March 13, 2005, a Sunday, was like so many Sundays in the 2003 –
2007 period. Well, every second one. After picking my daughters up on a Friday
afternoon I’d return them to their mother on a Sunday afternoon.
It was always hard.
Without exception, having helped settle them in with Mum,
including a healthy handover chat, I’d leave either forlornly accepting of what
was (that they couldn’t be with me fulltime), or, especially in the case of
longer stays or absences, I’d leave and only be a minute down the road and in
tears.
Those times I was in tears, I would pray to God and just be as
earnest as I could be. It was like an immediate sense of separation loneliness gripped
me, for the umpteenth time, where I would once again learn that God was all I
had. He took me to desolate nothingness so many times. Yet, I never really got
used to it.
I came to a place
each and every time that acknowledged,
with my Lord,
I could endure this.
each and every time that acknowledged,
with my Lord,
I could endure this.
I don’t know how to explain how my relationship with God grew so
much in a season of such anguish. It sounds wrong to say God was all I had, but
truly there were so many occasions where I found myself dropped literally into
that agonising pit.
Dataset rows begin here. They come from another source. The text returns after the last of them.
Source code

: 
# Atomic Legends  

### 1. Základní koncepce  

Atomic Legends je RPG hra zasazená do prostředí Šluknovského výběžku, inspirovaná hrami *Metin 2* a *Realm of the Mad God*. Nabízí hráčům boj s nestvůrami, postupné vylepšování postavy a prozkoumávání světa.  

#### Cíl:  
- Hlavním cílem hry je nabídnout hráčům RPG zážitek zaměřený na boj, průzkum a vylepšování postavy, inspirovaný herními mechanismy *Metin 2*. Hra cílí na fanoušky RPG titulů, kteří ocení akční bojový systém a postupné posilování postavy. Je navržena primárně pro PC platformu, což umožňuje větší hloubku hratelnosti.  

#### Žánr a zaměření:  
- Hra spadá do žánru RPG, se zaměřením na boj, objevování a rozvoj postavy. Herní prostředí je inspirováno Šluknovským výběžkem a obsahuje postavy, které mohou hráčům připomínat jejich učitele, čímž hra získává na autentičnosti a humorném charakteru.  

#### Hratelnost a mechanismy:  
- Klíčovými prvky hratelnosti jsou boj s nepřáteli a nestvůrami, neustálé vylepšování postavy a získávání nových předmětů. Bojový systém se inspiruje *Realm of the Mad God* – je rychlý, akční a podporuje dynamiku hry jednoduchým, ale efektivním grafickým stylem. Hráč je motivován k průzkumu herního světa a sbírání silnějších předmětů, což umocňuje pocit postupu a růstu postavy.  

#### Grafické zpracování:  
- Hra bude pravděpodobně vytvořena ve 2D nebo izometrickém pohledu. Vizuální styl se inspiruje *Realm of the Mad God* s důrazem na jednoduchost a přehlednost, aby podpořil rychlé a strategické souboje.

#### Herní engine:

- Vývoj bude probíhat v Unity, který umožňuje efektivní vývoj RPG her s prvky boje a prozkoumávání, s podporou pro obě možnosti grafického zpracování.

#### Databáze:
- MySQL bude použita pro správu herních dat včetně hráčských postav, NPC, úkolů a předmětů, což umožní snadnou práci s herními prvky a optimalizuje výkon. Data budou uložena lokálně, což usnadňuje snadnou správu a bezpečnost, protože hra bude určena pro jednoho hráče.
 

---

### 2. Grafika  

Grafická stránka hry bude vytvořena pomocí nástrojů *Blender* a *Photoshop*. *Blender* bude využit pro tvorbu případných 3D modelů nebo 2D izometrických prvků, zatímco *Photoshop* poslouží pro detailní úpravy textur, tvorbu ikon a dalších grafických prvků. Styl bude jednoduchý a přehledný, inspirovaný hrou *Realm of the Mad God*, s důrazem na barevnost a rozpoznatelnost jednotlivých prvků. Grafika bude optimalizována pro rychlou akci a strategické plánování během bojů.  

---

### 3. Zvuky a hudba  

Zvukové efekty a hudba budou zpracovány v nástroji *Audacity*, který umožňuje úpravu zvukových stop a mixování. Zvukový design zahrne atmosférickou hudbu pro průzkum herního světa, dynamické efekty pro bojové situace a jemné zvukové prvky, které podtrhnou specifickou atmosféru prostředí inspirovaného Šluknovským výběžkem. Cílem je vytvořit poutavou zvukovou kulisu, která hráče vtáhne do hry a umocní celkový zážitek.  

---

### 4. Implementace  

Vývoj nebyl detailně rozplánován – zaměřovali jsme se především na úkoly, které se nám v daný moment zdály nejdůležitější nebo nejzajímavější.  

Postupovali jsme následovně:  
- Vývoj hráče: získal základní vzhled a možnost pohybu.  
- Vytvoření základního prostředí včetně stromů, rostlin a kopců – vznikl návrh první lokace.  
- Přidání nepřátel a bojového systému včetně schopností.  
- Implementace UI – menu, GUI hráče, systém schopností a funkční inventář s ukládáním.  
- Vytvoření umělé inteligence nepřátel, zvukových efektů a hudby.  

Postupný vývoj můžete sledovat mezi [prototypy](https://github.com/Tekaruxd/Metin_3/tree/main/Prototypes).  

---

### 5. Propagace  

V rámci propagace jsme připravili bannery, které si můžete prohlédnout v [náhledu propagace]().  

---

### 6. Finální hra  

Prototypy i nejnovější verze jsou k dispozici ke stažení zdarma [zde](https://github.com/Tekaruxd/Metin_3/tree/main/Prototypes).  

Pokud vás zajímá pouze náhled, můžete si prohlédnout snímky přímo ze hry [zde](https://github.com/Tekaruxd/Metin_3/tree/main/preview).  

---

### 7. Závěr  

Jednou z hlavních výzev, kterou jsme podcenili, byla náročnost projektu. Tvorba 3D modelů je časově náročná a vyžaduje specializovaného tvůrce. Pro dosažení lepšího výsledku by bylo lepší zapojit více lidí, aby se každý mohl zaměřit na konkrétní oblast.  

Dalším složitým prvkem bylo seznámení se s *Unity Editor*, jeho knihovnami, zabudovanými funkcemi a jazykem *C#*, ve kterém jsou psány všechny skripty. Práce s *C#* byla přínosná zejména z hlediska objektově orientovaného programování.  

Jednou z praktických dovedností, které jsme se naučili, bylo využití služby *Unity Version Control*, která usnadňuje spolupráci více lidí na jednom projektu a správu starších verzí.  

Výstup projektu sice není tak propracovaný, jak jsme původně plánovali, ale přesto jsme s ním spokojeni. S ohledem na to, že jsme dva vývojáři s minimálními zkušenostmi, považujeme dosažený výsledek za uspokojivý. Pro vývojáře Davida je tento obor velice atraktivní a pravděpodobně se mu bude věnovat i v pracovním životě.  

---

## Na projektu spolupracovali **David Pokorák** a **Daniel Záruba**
And there, in the bottom of it with me, was my Lord.
Church certainly became a distraction and serving in leadership
was one way of getting me to focus on something positive, but there was nothing
to distract me on that thirty-minute drive home, and on many occasions, I
simply lamented what I was missing out on, and especially how my daughters
might be missing me. This latter thought often haunted me, but I was always
reassured to know on phoning them later that they were always okay.
On the day in question, my journal tells me that my youngest
daughter glanced back, and I seriously questioned, as it says, ‘Where I’m at!’
I simply mention that saying goodbye that day was ‘very difficult.’
Long stays were different. Having my daughters for a week during
the holidays was great, but a strange thing would happen the day before I took
them back — I would always be emotional.
Sometimes moody, mostly pre-occupied, always reflective. It was just another
iteration of a grief I experienced hundreds of times back in that nearly-four-year
season, just more intense. It would be nothing for me to be sullenly depressed
for two or three days or before I saw them again.
It was a tragic irony for me that I probably took my three
daughters for granted whilst I was in my first marriage, but then when it was
over, having fallen in love with them in a fresh way through their frequent
absences from my presence, I just didn’t know how to adjust, other than to go
deep into God — to say it was a saving grace would be a cosmic understatement.
Why do I write this sort of thing? A love letter to my daughters
— Dad will always love you. A reminder to myself, that though I’m through that
season, there are people doing it tough like I was, but now. An encouragement
to those who relate not to give up; you’re not alone. That this love letter
might open the eyes of hearts that God destines to see it, especially husbands
like I was, taking the very blessings before my/our eyes for granted.